In reading this passage from chapter 17 of the Book of Jeremiah, I am struck with how appropriate it is to read and to meditate on in these troubled times. It points us inward, to reflect both on our own capacity for sinful error, and outward to the One who loves us despite our sinfulness, so much that he is the source of our healing and the goal of our own love. Let us see how.

The chapter begins with a very powerful truth: “The sin of Judah is written with an iron stylus, engraved with a diamond point upon the tablets of their hearts.” (verse 1) We should all quake under the weight of that image. Our sins are written on our hearts (our souls) as if with an instrument made of heavy iron, with a point as hard and sharp as a diamond. They are ours. They belong to no one else. Our sins put us in danger of losing “everything,” especially our very souls. If we have become habituated to such behavior, we have become slaves to it. Yet, we know, in the light of faith, that God’s righteous anger with us is tempered by his love for us and his generous mercy, if we turn away from our sins and back toward him.

But Jeremiah gets us to reflect also on the true wisdom of God’s law. “Thus says the Lord, ‘Cursed is the one who trusts in man, who draws strength from mere flesh and whose heart turns away from the Lord.” Jeremiah shows us how this foolishness of arrogantly turning away from the Lord eventually and certainly turns against us, both in this life and in the one to come. This way of life is ultimately fruitless and barren. Our lives become like a desert that only spreads out from us further and further as we continue in our rebellion. Such a way of being in the world is deadly to us and to those who are affected by us. Jeremiah tells us the truth about ourselves: “The heart is deceitful above all things and beyond cure. Who can understand it.” (verse 9) Paul reveals this wisdom when he says. “I do not understand what I do. For what I want to do I do not do, but what I hate I do.” (Romans 7:15) We are sinners. That is the truth. But the story does not stay there, or end there. Thanks be to God.

On the other hand, Jeremiah tells us, “But blessed is the one who trusts in the Lord, whose confidence in in him.” When we live in this way, putting our trust in God alone, not in the ideas, the ideologies, the philosophies, or the laws of man, we become more alive than we could have imagined. If we “plant” the roots of our faith in God alone, he will be the stream that nourishes us at all times, even in the times of “drought,” or the times of great troubles, like our own. If we place our trust in God, if we turn away from our sinful ways, he will strengthen us in our intellects and in our souls. We will be no longer afraid of the trials and tribulations of the world. We will be able to face them with the confidence that can only come from faith in our loving and merciful Lord.

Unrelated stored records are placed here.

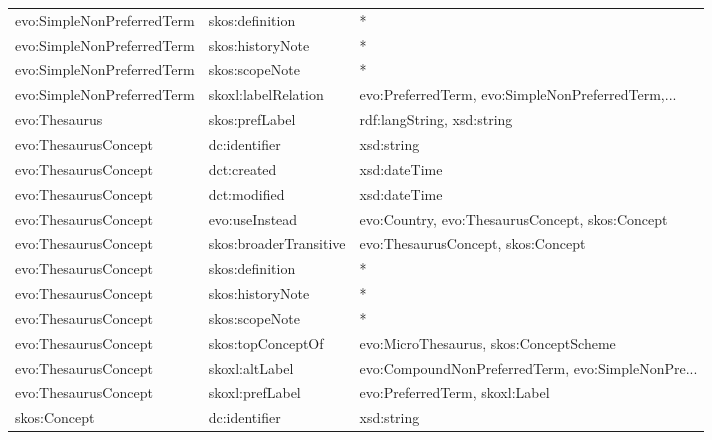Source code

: \documentclass[10pt,a4paper,titlepage,final]{article}
\begin{document}
\begin{tabularx}{\textwidth}{llX}
   evo:SimpleNonPreferredTerm &               skos:definition &                                                  * \\
   evo:SimpleNonPreferredTerm &              skos:historyNote &                                                  * \\
   evo:SimpleNonPreferredTerm &                skos:scopeNote &                                                  * \\
   evo:SimpleNonPreferredTerm &           skoxl:labelRelation &  evo:PreferredTerm, evo:SimpleNonPreferredTerm,... \\
                evo:Thesaurus &                skos:prefLabel &                         rdf:langString, xsd:string \\
         evo:ThesaurusConcept &                 dc:identifier &                                         xsd:string \\
         evo:ThesaurusConcept &                   dct:created &                                       xsd:dateTime \\
         evo:ThesaurusConcept &                  dct:modified &                                       xsd:dateTime \\
         evo:ThesaurusConcept &                evo:useInstead &    evo:Country, evo:ThesaurusConcept, skos:Concept \\
         evo:ThesaurusConcept &        skos:broaderTransitive &                 evo:ThesaurusConcept, skos:Concept \\
         evo:ThesaurusConcept &               skos:definition &                                                  * \\
         evo:ThesaurusConcept &              skos:historyNote &                                                  * \\
         evo:ThesaurusConcept &                skos:scopeNote &                                                  * \\
         evo:ThesaurusConcept &             skos:topConceptOf &             evo:MicroThesaurus, skos:ConceptScheme \\
         evo:ThesaurusConcept &                skoxl:altLabel &  evo:CompoundNonPreferredTerm, evo:SimpleNonPre... \\
         evo:ThesaurusConcept &               skoxl:prefLabel &                     evo:PreferredTerm, skoxl:Label \\
                 skos:Concept &                 dc:identifier &                                         xsd:string \\

\end{tabularx}
\end{document}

Lord, help us to reflect on our own sins and give us the faith to turn away from them and toward you in all things, especially in difficult times. We pray, “Heal me, O Lord, and I shall be healed; save me and I shall be saved; for you are my praise.” It is not in man that we hope, but in you alone, Lord. Only in you will we find the peace our hearts so dearly yearn for. In you we trust. We ask you for the graces of wisdom and courage in all of this. We pray, as always, in your name, Jesus. You are our praise. Amen!